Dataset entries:
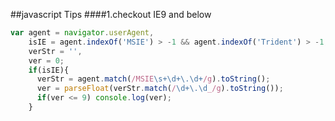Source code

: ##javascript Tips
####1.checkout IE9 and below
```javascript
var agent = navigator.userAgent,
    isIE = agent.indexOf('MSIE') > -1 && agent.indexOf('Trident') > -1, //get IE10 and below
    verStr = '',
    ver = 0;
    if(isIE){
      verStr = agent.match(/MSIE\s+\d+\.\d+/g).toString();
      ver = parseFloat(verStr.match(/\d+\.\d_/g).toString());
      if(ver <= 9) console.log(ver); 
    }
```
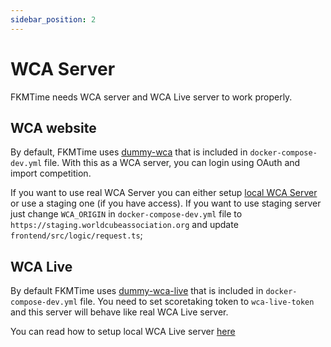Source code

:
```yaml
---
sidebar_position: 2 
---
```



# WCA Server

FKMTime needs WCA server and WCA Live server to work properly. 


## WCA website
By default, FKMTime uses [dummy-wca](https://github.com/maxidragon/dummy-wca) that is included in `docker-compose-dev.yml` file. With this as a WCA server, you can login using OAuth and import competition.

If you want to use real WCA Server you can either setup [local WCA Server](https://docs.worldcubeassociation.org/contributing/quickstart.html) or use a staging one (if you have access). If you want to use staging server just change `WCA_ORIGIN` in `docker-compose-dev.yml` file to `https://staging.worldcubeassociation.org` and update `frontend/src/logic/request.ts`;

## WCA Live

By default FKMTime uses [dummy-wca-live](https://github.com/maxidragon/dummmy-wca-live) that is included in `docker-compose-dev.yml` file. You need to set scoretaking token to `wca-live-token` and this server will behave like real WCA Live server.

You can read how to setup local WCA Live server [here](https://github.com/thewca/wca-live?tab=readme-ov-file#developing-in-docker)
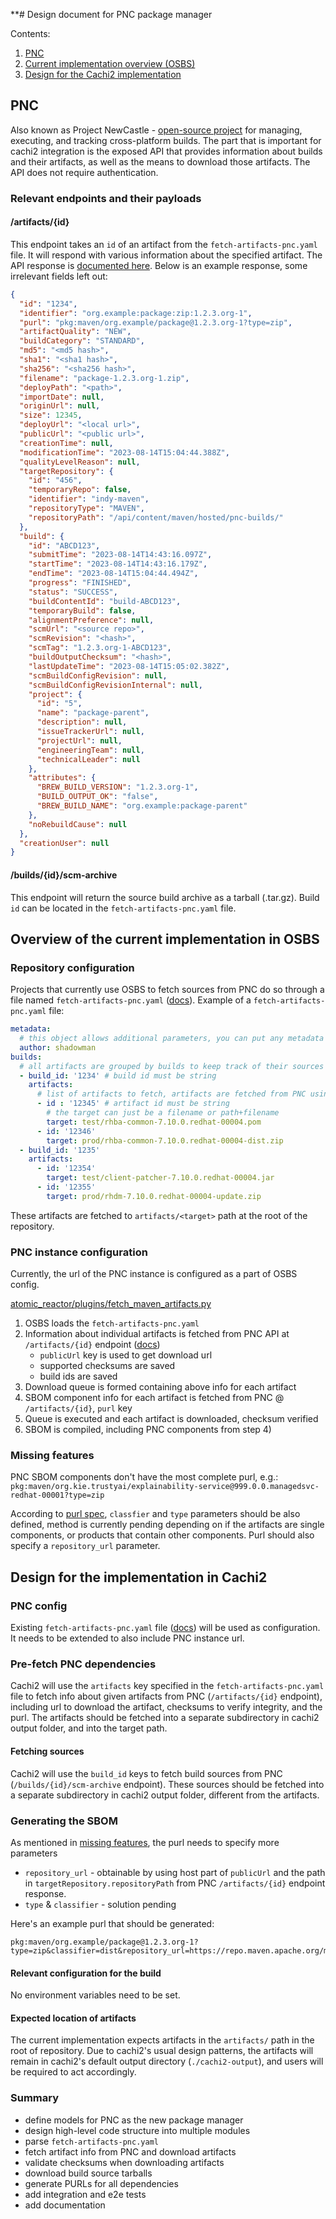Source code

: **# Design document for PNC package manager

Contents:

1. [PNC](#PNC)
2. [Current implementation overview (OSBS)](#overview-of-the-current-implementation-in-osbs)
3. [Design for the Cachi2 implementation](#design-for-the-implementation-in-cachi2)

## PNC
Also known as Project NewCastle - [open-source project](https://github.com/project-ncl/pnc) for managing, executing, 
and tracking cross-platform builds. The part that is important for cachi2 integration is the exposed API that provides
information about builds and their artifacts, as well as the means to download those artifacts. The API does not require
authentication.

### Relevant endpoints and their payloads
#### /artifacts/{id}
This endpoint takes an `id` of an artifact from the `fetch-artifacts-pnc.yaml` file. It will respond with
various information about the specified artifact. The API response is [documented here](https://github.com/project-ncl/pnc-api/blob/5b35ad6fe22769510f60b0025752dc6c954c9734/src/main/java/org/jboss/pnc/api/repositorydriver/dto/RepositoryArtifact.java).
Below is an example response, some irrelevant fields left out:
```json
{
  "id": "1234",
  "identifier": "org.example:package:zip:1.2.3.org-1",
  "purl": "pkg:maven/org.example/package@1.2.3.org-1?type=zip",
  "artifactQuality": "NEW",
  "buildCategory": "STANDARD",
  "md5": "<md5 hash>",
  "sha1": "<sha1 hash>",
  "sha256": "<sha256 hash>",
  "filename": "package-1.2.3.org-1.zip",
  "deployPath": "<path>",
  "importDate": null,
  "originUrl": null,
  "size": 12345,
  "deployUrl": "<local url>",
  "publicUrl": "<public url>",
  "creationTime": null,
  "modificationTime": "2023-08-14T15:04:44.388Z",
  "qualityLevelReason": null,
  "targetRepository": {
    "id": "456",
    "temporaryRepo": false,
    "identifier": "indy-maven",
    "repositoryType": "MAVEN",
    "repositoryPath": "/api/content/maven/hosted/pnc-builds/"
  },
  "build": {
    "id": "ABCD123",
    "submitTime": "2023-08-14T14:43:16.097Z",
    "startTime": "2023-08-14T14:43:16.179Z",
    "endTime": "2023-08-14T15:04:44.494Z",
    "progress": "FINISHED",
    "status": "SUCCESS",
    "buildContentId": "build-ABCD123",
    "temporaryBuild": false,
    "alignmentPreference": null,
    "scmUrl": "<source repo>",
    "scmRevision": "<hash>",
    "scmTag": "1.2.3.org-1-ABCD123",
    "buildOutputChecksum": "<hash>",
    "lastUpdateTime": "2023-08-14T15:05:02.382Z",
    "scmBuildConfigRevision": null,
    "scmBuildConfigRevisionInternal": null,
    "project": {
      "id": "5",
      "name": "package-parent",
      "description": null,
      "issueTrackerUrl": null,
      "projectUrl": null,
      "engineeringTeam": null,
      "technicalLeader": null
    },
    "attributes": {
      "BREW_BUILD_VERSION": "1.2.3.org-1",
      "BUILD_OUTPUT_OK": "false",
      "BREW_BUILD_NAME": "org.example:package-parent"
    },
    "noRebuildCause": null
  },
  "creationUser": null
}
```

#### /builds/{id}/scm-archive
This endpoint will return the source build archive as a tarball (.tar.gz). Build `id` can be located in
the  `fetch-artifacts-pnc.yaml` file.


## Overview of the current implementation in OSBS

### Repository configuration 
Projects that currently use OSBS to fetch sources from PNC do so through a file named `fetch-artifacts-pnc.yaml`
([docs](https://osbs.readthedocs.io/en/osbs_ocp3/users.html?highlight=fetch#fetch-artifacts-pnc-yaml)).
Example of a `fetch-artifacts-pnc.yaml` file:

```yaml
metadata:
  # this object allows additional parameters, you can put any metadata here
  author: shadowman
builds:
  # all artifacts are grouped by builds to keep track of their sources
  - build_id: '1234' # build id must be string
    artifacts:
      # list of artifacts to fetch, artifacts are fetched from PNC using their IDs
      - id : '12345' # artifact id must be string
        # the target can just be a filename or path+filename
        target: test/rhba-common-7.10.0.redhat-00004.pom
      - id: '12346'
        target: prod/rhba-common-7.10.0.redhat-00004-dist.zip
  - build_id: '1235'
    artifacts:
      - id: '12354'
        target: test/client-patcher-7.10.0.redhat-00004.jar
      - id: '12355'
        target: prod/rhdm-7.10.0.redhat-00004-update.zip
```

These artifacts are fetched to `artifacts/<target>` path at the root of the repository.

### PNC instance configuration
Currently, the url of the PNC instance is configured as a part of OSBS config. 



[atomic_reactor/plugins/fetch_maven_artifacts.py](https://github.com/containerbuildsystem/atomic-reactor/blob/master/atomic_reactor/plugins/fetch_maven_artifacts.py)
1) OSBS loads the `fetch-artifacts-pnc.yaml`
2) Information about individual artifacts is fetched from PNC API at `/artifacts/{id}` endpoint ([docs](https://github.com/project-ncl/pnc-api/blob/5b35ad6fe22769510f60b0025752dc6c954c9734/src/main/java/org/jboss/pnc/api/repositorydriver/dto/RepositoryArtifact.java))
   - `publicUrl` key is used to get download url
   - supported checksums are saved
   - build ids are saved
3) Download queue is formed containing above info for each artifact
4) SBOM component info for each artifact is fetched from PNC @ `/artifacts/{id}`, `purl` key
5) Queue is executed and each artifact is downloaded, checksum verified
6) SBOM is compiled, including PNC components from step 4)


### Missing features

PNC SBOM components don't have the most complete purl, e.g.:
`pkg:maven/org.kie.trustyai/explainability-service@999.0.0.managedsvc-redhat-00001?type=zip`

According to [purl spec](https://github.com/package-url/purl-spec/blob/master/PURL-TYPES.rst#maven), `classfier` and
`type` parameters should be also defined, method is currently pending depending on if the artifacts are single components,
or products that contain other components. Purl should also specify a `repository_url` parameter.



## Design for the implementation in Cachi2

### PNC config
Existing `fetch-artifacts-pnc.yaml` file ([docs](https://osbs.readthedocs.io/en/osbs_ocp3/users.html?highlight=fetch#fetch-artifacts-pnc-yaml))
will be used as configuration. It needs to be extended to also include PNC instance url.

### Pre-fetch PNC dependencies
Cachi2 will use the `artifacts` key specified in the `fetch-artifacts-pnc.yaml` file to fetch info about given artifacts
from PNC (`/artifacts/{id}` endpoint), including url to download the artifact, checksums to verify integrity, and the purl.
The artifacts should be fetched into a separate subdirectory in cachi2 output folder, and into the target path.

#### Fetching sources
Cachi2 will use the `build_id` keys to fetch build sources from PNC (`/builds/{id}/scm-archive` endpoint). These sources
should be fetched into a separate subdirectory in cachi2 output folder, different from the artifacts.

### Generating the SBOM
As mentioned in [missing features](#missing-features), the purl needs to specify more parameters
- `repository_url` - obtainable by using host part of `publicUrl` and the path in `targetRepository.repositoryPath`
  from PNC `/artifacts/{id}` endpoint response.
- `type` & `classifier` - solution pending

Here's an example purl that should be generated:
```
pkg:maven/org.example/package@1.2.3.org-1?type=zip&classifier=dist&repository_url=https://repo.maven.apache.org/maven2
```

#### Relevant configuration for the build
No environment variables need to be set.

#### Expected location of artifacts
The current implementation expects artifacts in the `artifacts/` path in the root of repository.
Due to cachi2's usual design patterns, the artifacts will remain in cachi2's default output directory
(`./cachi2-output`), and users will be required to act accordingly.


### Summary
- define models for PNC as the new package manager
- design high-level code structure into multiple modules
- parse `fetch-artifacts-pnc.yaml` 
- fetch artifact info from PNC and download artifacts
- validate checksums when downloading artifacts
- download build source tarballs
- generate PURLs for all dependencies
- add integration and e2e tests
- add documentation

What the task asks: Looking over the records, find each line with the word "repositoryPath" and copy it.

Expected answer:
    "repositoryPath": "/api/content/maven/hosted/pnc-builds/"
- `repository_url` - obtainable by using host part of `publicUrl` and the path in `targetRepository.repositoryPath`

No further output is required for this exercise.